Based on this study, consisting of 86 patients from 8 study centers, the U.S. FDA approved the NeuRx DPS® under a Humanitarian Device Exemption (HDE) for use in people with ALS and symptoms of reduced breathing capability (chronic hypoventilation). The FDA reviewed the results of this clinical study and determined that the probable benefit to health from the use of the device outweighs the risk of injury or illness from its use in people who have ALS and reduced breathing capability and meet certain other criteria. This analysis of outcomes in the HDE study has been reviewed, audited and disseminated by the FDA in the Summary of Safety and Probable Benefit available on the FDA web site (http://www.accessdata.fda.gov/cdrh_docs/pdf10/H100006b.pdf).
- Age 18 or older
- Participants with familial or sporadic ALS diagnosed as laboratory-supported probable, probable, or definite according to the World Federation of Neurology El Escorial criteria will be eligible
- Forced Vital Capacity (FVC) between 50 – 85% of predicted values at time of screening
- FVC greater than 45% of predicted value at time of surgery
- Bilateral phrenic nerve function clinically acceptable as demonstrated by bilateral diaphragm movement with fluoroscopic sniff test or with EMG recordings and nerve conduction times
- No underlying cardiac or pulmonary diseases that would increase the risk of general anesthesia greater than the expected risk of the patient with ALS
- Negative pregnancy test in females of child-bearing potential
- IDE pivotal trial (N = 86, 8 study centers)
- The patients who used the NeuRx DPS® plus non-invasive ventilation (NIV) survived 16 months longer (on average) than patients who just used NIV. This 16 month time frame is from the time of diagnosis. Survival time was measured until death or the need for a full time ventilator and a tube in the throat (tracheostomy).

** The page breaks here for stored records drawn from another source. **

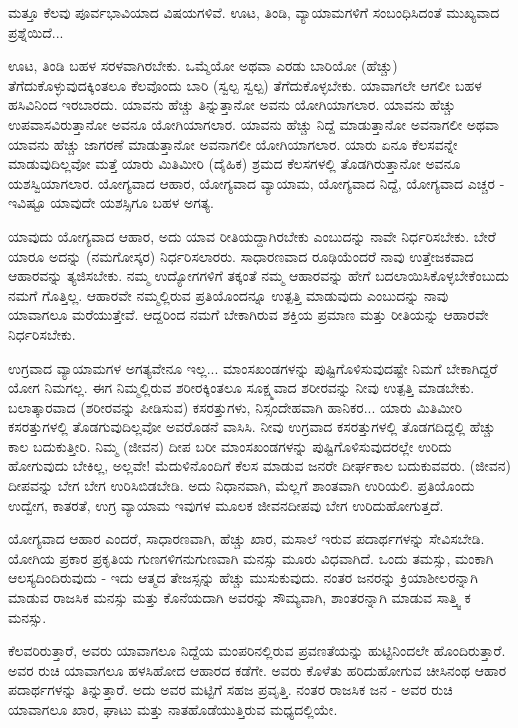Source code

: ಮತ್ತೂ ಕೆಲವು ಪೂರ್ವಭಾವಿಯಾದ ವಿಷಯಗಳಿವೆ. ಊಟ, ತಿಂಡಿ, ವ್ಯಾಯಾಮಗಳಿಗೆ ಸಂಬಂಧಿಸಿದಂತೆ ಮುಖ್ಯವಾದ ಪ್ರಶ್ನೆಯಿದೆ...

ಊಟ, ತಿಂಡಿ ಬಹಳ ಸರಳವಾಗಿರಬೇಕು. ಒಮ್ಮೆಯೋ ಅಥವಾ ಎರಡು ಬಾರಿಯೋ (ಹೆಚ್ಚು) ತೆಗೆದುಕೊಳ್ಳುವುದಕ್ಕಿಂತಲೂ ಕೆಲವೊಂದು ಬಾರಿ (ಸ್ವಲ್ಪ ಸ್ವಲ್ಪ) ತೆಗೆದುಕೊಳ್ಳಬೇಕು. ಯಾವಾಗಲೇ ಆಗಲೀ ಬಹಳ ಹಸಿವಿನಿಂದ ಇರಬಾರದು. ಯಾವನು ಹೆಚ್ಚು ತಿನ್ನುತ್ತಾನೋ ಅವನು ಯೋಗಿಯಾಗಲಾರ. ಯಾವನು ಹೆಚ್ಚು ಉಪವಾಸವಿರುತ್ತಾನೋ ಅವನೂ ಯೋಗಿಯಾಗಲಾರ. ಯಾವನು ಹೆಚ್ಚು ನಿದ್ದೆ ಮಾಡುತ್ತಾನೋ ಅವನಾಗಲೀ ಅಥವಾ ಯಾವನು ಹೆಚ್ಚು ಜಾಗರಣೆ ಮಾಡುತ್ತಾನೋ ಅವನಾಗಲೀ ಯೋಗಿಯಾಗಲಾರ. ಯಾರು ಏನೂ ಕೆಲಸವನ್ನೇ ಮಾಡುವುದಿಲ್ಲವೋ ಮತ್ತೆ ಯಾರು ಮಿತಿಮೀರಿ (ದೈಹಿಕ) ಶ್ರಮದ ಕೆಲಸಗಳಲ್ಲಿ ತೊಡಗಿರುತ್ತಾನೋ ಅವನೂ ಯಶಸ್ವಿಯಾಗಲಾರ. ಯೋಗ್ಯವಾದ ಆಹಾರ, ಯೋಗ್ಯವಾದ ವ್ಯಾಯಾಮ, ಯೋಗ್ಯವಾದ ನಿದ್ದೆ, ಯೋಗ್ಯವಾದ ಎಚ್ಚರ - ಇವಿಷ್ಟೂ ಯಾವುದೇ ಯಶಸ್ಸಿಗೂ ಬಹಳ ಅಗತ್ಯ.

ಯಾವುದು ಯೋಗ್ಯವಾದ ಆಹಾರ, ಅದು ಯಾವ ರೀತಿಯದ್ದಾಗಿರಬೇಕು ಎಂಬುದನ್ನು ನಾವೇ ನಿರ್ಧರಿಸಬೇಕು. ಬೇರೆ ಯಾರೂ ಅದನ್ನು (ನಮಗೋಸ್ಕರ) ನಿರ್ಧರಿಸಲಾರರು. ಸಾಧಾರಣವಾದ ರೂಢಿಯೆಂದರೆ ನಾವು ಉತ್ತೇಜಕವಾದ ಆಹಾರವನ್ನು ತ್ಯಜಿಸಬೇಕು. ನಮ್ಮ ಉದ್ಯೋಗಗಳಿಗೆ ತಕ್ಕಂತೆ ನಮ್ಮ ಆಹಾರವನ್ನು ಹೇಗೆ ಬದಲಾಯಿಸಿಕೊಳ್ಳಬೇಕೆಂಬುದು ನಮಗೆ ಗೊತ್ತಿಲ್ಲ. ಆಹಾರವೇ ನಮ್ಮಲ್ಲಿರುವ ಪ್ರತಿಯೊಂದನ್ನೂ ಉತ್ಪತ್ತಿ ಮಾಡುವುದು ಎಂಬುದನ್ನು ನಾವು ಯಾವಾಗಲೂ ಮರೆಯುತ್ತೇವೆ. ಆದ್ದರಿಂದ ನಮಗೆ ಬೇಕಾಗಿರುವ ಶಕ್ತಿಯ ಪ್ರಮಾಣ ಮತ್ತು ರೀತಿಯನ್ನು ಆಹಾರವೇ ನಿರ್ಧರಿಸಬೇಕು.

ಉಗ್ರವಾದ ವ್ಯಾಯಾಮಗಳ ಅಗತ್ಯವೇನೂ ಇಲ್ಲ... ಮಾಂಸಖಂಡಗಳನ್ನು ಪುಷ್ಟಿಗೊಳಿಸುವುದಷ್ಟೇ ನಿಮಗೆ ಬೇಕಾಗಿದ್ದರೆ ಯೋಗ ನಿಮಗಲ್ಲ. ಈಗ ನಿಮ್ಮಲ್ಲಿರುವ ಶರೀರಕ್ಕಿಂತಲೂ ಸೂಕ್ಷ್ಮವಾದ ಶರೀರವನ್ನು ನೀವು ಉತ್ಪತ್ತಿ ಮಾಡಬೇಕು. ಬಲಾತ್ಕಾರವಾದ (ಶರೀರವನ್ನು ಪೀಡಿಸುವ) ಕಸರತ್ತುಗಳು, ನಿಸ್ಸಂದೇಹವಾಗಿ ಹಾನಿಕರ... ಯಾರು ಮಿತಿಮೀರಿ ಕಸರತ್ತುಗಳಲ್ಲಿ ತೊಡಗುವುದಿಲ್ಲವೋ ಅವರೊಡನೆ ವಾಸಿಸಿ. ನೀವು ಉಗ್ರವಾದ ಕಸರತ್ತುಗಳಲ್ಲಿ ತೊಡಗದಿದ್ದಲ್ಲಿ ಹೆಚ್ಚು ಕಾಲ ಬದುಕುತ್ತೀರಿ. ನಿಮ್ಮ (ಜೀವನ) ದೀಪ ಬರೀ ಮಾಂಸಖಂಡಗಳನ್ನು ಪುಷ್ಟಿಗೊಳಿಸುವುದರಲ್ಲೇ ಉರಿದು ಹೋಗುವುದು ಬೇಕಿಲ್ಲ, ಅಲ್ಲವೇ! ಮೆದುಳಿನೊಂದಿಗೆ ಕೆಲಸ ಮಾಡುವ ಜನರೇ ದೀರ್ಘಕಾಲ ಬದುಕುವವರು. (ಜೀವನ) ದೀಪವನ್ನು ಬೇಗ ಬೇಗ ಉರಿಸಿಬಿಡಬೇಡಿ. ಅದು ನಿಧಾನವಾಗಿ, ಮೆಲ್ಲಗೆ ಶಾಂತವಾಗಿ ಉರಿಯಲಿ. ಪ್ರತಿಯೊಂದು ಉದ್ವೇಗ, ಕಾತರತೆ, ಉಗ್ರ ವ್ಯಾಯಾಮ ಇವುಗಳ ಮೂಲಕ ಜೀವನದೀಪವು ಬೇಗ ಉರಿದುಹೋಗುತ್ತದೆ.

ಯೋಗ್ಯವಾದ ಆಹಾರ ಎಂದರೆ, ಸಾಧಾರಣವಾಗಿ, ಹೆಚ್ಚು ಖಾರ, ಮಸಾಲೆ ಇರುವ ಪದಾರ್ಥಗಳನ್ನು ಸೇವಿಸಬೇಡಿ. ಯೋಗಿಯ ಪ್ರಕಾರ ಪ್ರಕೃತಿಯ ಗುಣಗಳಿಗನುಗುಣವಾಗಿ ಮನಸ್ಸು ಮೂರು ವಿಧವಾಗಿದೆ. ಒಂದು ತಮಸ್ಸು, ಮಂಕಾಗಿ ಆಲಸ್ಯದಿಂದಿರುವುದು - ಇದು ಆತ್ಮದ ತೇಜಸ್ಸನ್ನು ಹೆಚ್ಚು ಮುಸುಕುವುದು. ನಂತರ ಜನರನ್ನು ಕ್ರಿಯಾಶೀಲರನ್ನಾಗಿ ಮಾಡುವ ರಾಜಸಿಕ ಮನಸ್ಸು ಮತ್ತು ಕೊನೆಯದಾಗಿ ಅವರನ್ನು ಸೌಮ್ಯವಾಗಿ, ಶಾಂತರನ್ನಾಗಿ ಮಾಡುವ ಸಾತ್ತ್ವಿ ಕ ಮನಸ್ಸು.

ಕೆಲವರಿರುತ್ತಾರೆ, ಅವರು ಯಾವಾಗಲೂ ನಿದ್ದೆಯ ಮಂಪರಿನಲ್ಲಿರುವ ಪ್ರವಣತೆಯನ್ನು ಹುಟ್ಟಿನಿಂದಲೇ ಹೊಂದಿರುತ್ತಾರೆ. ಅವರ ರುಚಿ ಯಾವಾಗಲೂ ಹಳಸಿಹೋದ ಆಹಾರದ ಕಡೆಗೇ. ಅವರು ಕೊಳೆತು ಹರಿದುಹೋಗುವ ಚೀಸಿನಂಥ ಆಹಾರ ಪದಾರ್ಥಗಳನ್ನು ತಿನ್ನುತ್ತಾರೆ. ಅದು ಅವರ ಮಟ್ಟಿಗೆ ಸಹಜ ಪ್ರವೃತ್ತಿ. ನಂತರ ರಾಜಸಿಕ ಜನ - ಅವರ ರುಚಿ ಯಾವಾಗಲೂ ಖಾರ, ಘಾಟು ಮತ್ತು ನಾತಹೊಡೆಯುತ್ತಿರುವ ಮಧ್ಯದಲ್ಲಿಯೇ.

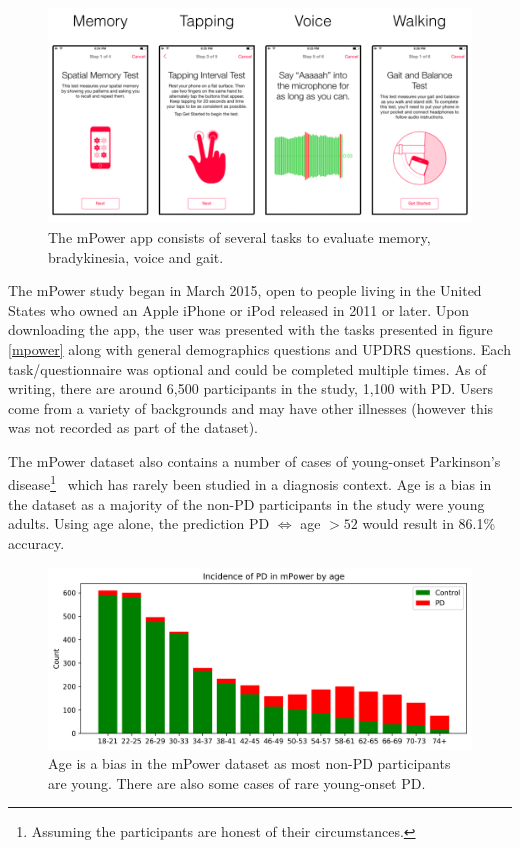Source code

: \documentclass[12pt, twoside]{book}
\begin{document}
\begin{figure}[h]
\label{mpowerapp}
\centering\includegraphics[width=1\linewidth]{mpower.png}
\caption{The mPower app consists of several tasks to evaluate memory, bradykinesia, voice and gait. }
\end{figure}

The mPower study began in March 2015, open to people living in the United States who owned an Apple iPhone or iPod released in 2011 or later. Upon downloading the app, the user was presented with the tasks presented in figure \ref{mpower} along with general demographics questions and UPDRS questions. Each task/questionnaire was optional and could be completed multiple times. As of writing, there are around 6,500 participants in the study, 1,100 with PD. Users come from a variety of backgrounds and may have other illnesses (however this was not recorded as part of the dataset).

The mPower dataset also contains a number of cases of young-onset Parkinson's disease\footnote{Assuming the participants are honest of their circumstances.}~\cite{youngpd1, youngpd2} which has rarely been studied in a diagnosis context. Age is a bias in the dataset as a majority of the non-PD participants in the study were young adults. Using age alone, the prediction PD $\Leftrightarrow$ age $> 52$ would result in 86.1\% accuracy.

\addtocounter{footnote}{-1}
\begin{figure}[h]
\label{overfitex}
\centering\includegraphics[width=1\linewidth]{mpowerage.png}
\caption{Age is a bias in the mPower dataset as most non-PD participants are young. There are also some cases of rare young-onset PD\protect\footnotemark.}
\end{figure}
\end{document}
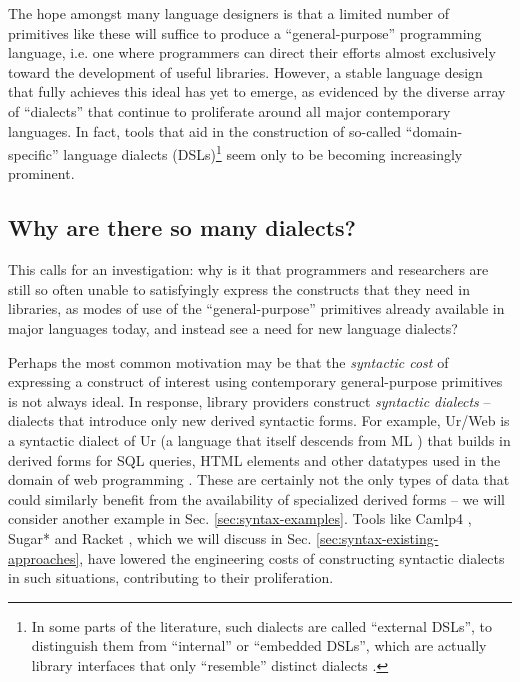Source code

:The hope amongst many language designers is that a limited number of primitives like these will suffice to produce a ``general-purpose'' programming language, i.e. one where programmers can direct their efforts almost exclusively toward the development of useful libraries. However, a stable language design that fully achieves this ideal has yet to emerge, as evidenced by the diverse array of ``dialects'' that continue to proliferate around all major contemporary languages. 
In fact, tools that aid in the construction of so-called  ``domain-specific'' language dialects (DSLs)\footnote{In some parts of the literature, such dialects are called ``external DSLs'', to distinguish them from  ``internal'' or ``embedded DSLs'', which are actually  library interfaces that only ``resemble'' distinct dialects \cite{fowler2010domain}.} seem only to be becoming increasingly prominent.


\subsection{Why are there so many dialects?}
{This calls for an investigation}: why is it that programmers and researchers are still so often unable to satisfyingly express the constructs that they need in libraries, as modes of use of the ``general-purpose'' primitives already available in major languages today, and instead see a need for new language dialects?

Perhaps the most common motivation may be that the \emph{syntactic cost} of expressing a construct of interest using contemporary general-purpose primitives is not always ideal. In response, library providers construct \emph{syntactic dialects} -- dialects that introduce only new derived syntactic forms. 
For example, Ur/Web is a syntactic dialect of Ur (a language that itself descends from ML \cite{conf/pldi/Chlipala10}) that builds in derived forms for SQL queries, HTML elements and other datatypes used in the domain of web programming \cite{conf/popl/Chlipala15}. %
These are certainly not the only types of data that could similarly benefit from the availability of specialized derived forms -- we will consider another example in Sec. \ref{sec:syntax-examples}. 
Tools like Camlp4 \cite{ocaml-manual}, Sugar* \cite{erdweg2011sugarj,erdweg2013framework} and Racket \cite{Flatt:2012:CLR:2063176.2063195}, which we will discuss in Sec. \ref{sec:syntax-existing-approaches}, have lowered the engineering costs of constructing syntactic dialects in such situations, contributing to their proliferation.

- The patients who used the NeuRx DPS® plus NIV survived 9 months longer (on average) than patients who just used NIV, when survival is measured from the initiation of NIV.
- Some patients had a feeding tube placed with the NeuRx DPS®. All of these patients survived past 30 days. Normally, 2 to 25 patients out of 100 (up to a fourth of all patients) would not survive this long.
- Some patients could not get used to or were unable to use NIV but used the NeuRx DPS®. They survived an average of 16 months after getting the DPS.
Some patients had their sleep tested after using the NeuRx DPS® for 4 months. They tended to have better sleep than before they received DPS.